29-06-2007 Communiqué de presse 82/07

Yangon/Genève (CICR) – Le président du Comité international de la Croix-Rouge (CICR), Jakob Kellenberger, a fermement dénoncé les violations du droit international humanitaire commises à l'encontre des civils et des détenus par le gouvernement du Myanmar et il a exigé que le gouvernement prenne des mesures urgentes pour mettre fin à ces violations et empêcher qu'elles se reproduisent.

« L'utilisation continuelle de détenus en tant que porteurs des forces armées est un sujet de grave préoccupation humanitaire. Les pratiques employées par les autorités causent en outre d'immenses souffrances aux milliers de personnes vivant dans les régions touchées par le conflit armé, a déclaré M. Kellenberger. À plusieurs reprises, le CICR a attiré l'attention sur ces abus, mais les autorités n'y ont pas mis fin. »

Le constat dressé ci-dessous est basé sur les observations faites par les délégués du CICR et sur de nombreuses allégations d'abus recueillies par l’institution au cours d'entretiens sans témoin avec des milliers de civils et de détenus, principalement entre les années 2000 et 2005. Les abus systématiques envers les détenus et les civils sont une source de préoccupation grave.

  Abus envers les détenus  

Dans le système carcéral établi par le gouvernement, des milliers de détenus sont forcés chaque année de soutenir les forces armées en leur servant de porteurs. Cette pratique institutionnalisée et répandue conduit fréquemment à des abus envers les détenus et les expose aux dangers du conflit armé. De nombreux détenus utilisés comme porteurs souffrent d'épuisement et de malnutrition et sont soumis à des traitements dégradants. Certains ont été assassinés.

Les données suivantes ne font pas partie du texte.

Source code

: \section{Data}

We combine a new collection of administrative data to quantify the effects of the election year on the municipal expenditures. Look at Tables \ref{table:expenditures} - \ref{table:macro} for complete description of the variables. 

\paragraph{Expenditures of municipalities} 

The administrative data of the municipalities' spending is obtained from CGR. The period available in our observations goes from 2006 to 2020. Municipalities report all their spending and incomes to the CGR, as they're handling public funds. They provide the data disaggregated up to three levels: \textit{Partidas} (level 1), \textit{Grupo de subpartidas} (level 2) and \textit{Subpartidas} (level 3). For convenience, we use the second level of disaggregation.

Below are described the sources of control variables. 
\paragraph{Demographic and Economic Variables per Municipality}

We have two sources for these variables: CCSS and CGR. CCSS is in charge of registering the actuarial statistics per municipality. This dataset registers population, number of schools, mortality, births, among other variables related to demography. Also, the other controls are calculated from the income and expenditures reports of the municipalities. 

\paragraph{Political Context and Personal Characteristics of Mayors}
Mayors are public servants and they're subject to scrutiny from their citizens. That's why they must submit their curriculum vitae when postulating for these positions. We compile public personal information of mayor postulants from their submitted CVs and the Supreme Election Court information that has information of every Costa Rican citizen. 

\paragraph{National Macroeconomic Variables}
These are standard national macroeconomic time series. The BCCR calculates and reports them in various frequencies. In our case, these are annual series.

« Cette pratique appelée « portering » (portage) persiste aujourd'hui, malgré de nombreuses démarches entreprises par le CICR. Elle constitue une violation importante de plusieurs dispositions du droit international humanitaire », a encore déclaré M. Kellenberger.

  Abus envers les civils  

Les forces armées du Myanmar commettent de manière répétée des abus envers des hommes, des femmes et des enfants vivant dans des communautés touchées par le conflit armé et situées le long de la frontière entre la Thaïlande et le Myanmar. Il s'agit notamment de la destruction à grande échelle des vivres et des moyens de production. Les forces armées restreignent sévèrement la liberté de mouvement de la population dans ces régions, empêchant ainsi de nombreux villageois de travailler dans leurs champs. Cet état de fait a sur l'économie des répercussions considérables qui aggravent encore une situation humanitaire déjà précaire. En outre, les forces armées commettent de nombreux actes de violence, des meurtres entre autres, contre les personnes vivant dans ces régions, et elles procèdent à des arrestations et des détentions arbitraires. Elles ont aussi forcé des villageois à soutenir directement les opérations militaires ou à quitter leur foyer.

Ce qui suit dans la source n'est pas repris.